Notice how the Q network that received the weight transplant (green) dramatically outperforms the same architecture if initialized from scratch (blue).
NOTE: This experiment is important as it resembles a situation that happens often when working with custom environments. Often, one realizes that the agent is not learning because the observation space does not provide all the information needed. Then, modifying it, transplanting the weights and train again may be really beneficial.
Another reason why an agent is not learning enough could be that the network is too small. In this experiment we train a DQN agent on the Cartpole environment on two small networks, and we apply the transplant to move the weights to two bigger networks.
Notice how in both cases the network that received weights with the transplant outperforms the same network trained from scratch with default initialization.
The Acrobot environment is similar to Cartpole. The goal is to make a two joints system reach the highest possible point. The observation space is a 6-dimensional vector made of the \(\sin\) and \(\cos\) of the two angles of the two joints, and the two angular velocities. We can control it by applying a force clockwise or counter clockwise to the first joint, or do nothing.
The possible actions are 3, but in this experiment we first train the DQN agent by only allowing it to exert a force clockwise and do nothing. The Q network has therefore 2 output units. Then, we transplant the weights into a new network with the same architecture but with 3 output units, and we train it allowing it to perform all the three possible actions.
Notice that the network that received the weights with transplant starts already at high rewards, meaning that the transplant didn’t make the network forget what it learned in the old model. The network that was trained from scratch with default initialization instead takes several thousands steps to achieve the same rewards.
In the Lunar Lander environment the goal is to make the lander to land in the defined areas. Observation space is made of \(x\) and \(y\) position and velocity, angle and angular velocity of the lander. The possible actions are firing from one of the three engines or do nothing.
Similar to the experiment before, we train the Q network to only perform two actions, corresponding to firing the left and right engines. Then, we transplant the weights into a new network with four outputs, corresponding to the full action space, and we train it.
Once again, the transplant technique proved superior to training from scratch.
Develop a library that performs weight transplant from one network to another in different Deep Learning frameworks (Tensorflow, Pythorch) as well as for several Deep Reinforcement Learning libraries (baselines, stable-baselines, Keras-RL, etc).
Do more research on the initialization of new weights. Is “close-to-identity” initialization for new layers the better way? How do we initialize new output layers for Deep Reinforcement Learning value networks without destroying the policy?

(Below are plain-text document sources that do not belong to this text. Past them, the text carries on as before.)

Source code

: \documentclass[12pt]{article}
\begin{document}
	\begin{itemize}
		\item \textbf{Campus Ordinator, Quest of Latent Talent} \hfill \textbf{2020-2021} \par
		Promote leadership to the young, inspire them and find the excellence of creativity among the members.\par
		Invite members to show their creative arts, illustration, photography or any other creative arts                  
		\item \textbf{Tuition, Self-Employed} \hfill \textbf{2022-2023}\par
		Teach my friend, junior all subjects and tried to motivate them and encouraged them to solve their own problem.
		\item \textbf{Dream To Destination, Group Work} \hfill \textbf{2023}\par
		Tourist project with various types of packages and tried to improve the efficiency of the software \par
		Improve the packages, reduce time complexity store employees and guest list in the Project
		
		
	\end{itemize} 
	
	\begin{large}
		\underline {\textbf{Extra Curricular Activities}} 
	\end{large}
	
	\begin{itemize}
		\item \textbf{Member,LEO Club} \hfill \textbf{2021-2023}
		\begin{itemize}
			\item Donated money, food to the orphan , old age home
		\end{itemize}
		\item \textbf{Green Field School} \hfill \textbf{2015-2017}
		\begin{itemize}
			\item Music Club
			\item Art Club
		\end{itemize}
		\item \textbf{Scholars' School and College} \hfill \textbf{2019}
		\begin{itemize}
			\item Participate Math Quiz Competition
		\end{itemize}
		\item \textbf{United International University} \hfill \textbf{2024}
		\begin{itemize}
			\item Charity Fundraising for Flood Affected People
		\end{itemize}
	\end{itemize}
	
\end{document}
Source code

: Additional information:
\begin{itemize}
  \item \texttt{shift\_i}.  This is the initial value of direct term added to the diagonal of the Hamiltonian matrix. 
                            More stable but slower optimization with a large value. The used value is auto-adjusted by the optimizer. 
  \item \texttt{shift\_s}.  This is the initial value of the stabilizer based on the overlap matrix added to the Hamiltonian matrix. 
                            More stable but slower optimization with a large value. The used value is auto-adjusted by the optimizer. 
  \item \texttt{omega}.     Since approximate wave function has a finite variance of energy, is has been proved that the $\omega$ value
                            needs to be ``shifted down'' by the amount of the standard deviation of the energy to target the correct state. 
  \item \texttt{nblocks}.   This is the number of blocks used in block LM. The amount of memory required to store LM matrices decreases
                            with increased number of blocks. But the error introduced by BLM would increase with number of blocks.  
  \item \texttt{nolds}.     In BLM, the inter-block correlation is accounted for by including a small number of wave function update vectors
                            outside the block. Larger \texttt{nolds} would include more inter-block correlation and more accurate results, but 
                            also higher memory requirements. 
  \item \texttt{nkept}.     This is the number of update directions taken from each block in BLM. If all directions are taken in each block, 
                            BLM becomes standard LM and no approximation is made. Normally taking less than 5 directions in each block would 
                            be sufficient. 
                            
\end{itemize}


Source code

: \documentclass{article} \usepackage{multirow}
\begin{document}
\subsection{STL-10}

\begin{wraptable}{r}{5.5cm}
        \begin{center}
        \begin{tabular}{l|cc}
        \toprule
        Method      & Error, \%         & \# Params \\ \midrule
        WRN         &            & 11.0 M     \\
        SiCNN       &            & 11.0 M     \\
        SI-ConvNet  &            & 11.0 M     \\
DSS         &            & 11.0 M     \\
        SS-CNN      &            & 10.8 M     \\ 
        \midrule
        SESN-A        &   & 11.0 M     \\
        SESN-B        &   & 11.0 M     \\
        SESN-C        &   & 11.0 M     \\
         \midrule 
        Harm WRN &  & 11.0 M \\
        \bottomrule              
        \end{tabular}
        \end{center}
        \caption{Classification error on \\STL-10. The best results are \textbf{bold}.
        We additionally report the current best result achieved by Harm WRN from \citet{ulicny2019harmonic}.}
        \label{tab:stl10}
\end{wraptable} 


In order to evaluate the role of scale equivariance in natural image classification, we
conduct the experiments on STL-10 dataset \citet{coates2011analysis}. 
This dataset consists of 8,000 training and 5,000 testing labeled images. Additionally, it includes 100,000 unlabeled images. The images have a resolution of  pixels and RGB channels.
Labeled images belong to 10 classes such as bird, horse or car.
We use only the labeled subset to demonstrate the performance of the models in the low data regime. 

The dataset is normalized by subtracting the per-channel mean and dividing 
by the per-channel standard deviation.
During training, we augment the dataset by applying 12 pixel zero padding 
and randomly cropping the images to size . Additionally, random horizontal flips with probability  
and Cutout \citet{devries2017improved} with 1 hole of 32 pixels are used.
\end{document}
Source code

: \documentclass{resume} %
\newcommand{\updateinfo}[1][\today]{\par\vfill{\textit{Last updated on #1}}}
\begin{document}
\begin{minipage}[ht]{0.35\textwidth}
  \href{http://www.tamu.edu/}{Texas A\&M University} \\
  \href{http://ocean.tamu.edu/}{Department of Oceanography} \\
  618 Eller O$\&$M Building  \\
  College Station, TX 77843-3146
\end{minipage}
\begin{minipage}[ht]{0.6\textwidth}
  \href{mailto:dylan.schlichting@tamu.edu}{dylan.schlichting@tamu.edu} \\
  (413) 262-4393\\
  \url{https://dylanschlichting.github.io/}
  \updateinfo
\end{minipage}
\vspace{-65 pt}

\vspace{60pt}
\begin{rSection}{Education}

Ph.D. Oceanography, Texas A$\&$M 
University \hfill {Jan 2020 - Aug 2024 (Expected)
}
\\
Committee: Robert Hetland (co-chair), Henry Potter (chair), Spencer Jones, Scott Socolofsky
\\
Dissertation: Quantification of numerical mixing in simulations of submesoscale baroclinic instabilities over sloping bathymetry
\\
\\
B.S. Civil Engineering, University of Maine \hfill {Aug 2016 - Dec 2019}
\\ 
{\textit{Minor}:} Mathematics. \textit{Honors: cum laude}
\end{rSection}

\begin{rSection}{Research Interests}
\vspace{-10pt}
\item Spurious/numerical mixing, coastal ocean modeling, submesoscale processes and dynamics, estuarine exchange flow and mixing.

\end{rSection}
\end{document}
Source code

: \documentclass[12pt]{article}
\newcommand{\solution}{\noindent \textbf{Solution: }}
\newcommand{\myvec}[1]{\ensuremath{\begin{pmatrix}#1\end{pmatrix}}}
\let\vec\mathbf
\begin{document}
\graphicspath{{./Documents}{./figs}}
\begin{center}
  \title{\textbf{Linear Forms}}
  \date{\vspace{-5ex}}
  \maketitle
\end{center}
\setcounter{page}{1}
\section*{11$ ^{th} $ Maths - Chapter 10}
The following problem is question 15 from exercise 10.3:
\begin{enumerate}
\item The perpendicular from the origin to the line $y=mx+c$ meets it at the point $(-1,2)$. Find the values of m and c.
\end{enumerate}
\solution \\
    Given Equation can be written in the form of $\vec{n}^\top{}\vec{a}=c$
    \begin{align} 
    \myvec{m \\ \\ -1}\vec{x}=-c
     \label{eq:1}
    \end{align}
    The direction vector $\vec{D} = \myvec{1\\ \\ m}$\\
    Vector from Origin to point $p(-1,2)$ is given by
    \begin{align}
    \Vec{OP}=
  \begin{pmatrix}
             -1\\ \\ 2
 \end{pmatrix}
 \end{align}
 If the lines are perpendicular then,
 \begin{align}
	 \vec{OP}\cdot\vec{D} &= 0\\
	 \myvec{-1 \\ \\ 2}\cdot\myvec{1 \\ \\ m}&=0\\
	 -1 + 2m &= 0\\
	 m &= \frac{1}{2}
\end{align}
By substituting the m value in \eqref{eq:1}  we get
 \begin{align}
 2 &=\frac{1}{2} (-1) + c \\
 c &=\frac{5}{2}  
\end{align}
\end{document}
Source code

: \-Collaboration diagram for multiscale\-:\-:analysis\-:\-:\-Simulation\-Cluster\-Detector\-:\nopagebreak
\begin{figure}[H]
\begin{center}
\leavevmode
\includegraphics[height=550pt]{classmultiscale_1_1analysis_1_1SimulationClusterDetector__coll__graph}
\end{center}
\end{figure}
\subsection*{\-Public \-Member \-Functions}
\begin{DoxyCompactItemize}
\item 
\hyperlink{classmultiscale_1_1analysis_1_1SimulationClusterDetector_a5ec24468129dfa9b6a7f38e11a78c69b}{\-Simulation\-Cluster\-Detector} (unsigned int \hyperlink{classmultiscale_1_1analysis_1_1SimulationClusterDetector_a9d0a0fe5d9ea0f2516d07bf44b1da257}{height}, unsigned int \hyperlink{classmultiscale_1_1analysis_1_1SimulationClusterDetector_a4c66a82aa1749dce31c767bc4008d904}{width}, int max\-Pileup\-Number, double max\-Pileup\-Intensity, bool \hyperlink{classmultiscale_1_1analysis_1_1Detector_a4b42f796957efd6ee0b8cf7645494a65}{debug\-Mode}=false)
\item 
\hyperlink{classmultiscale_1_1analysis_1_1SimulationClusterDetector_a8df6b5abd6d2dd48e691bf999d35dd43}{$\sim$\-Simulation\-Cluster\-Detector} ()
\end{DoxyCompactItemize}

Perform more and more complex experiments. Is the transplant always beneficial? In what cases does it fail?
Our experiments suggest that weight transplant could be really useful or Deep RL practitioners and researcher when exploring state and action space definitions, or neural network architectures.
Weight initialization must be done carefully in Deep Reinforcement Learning. For instance, when rewards are negative, initializing an output unit with a zero weight will make it almost always be chosen by the DQN algorithm.
There does not seem to be any library implementing this transfer for DRL algorithms.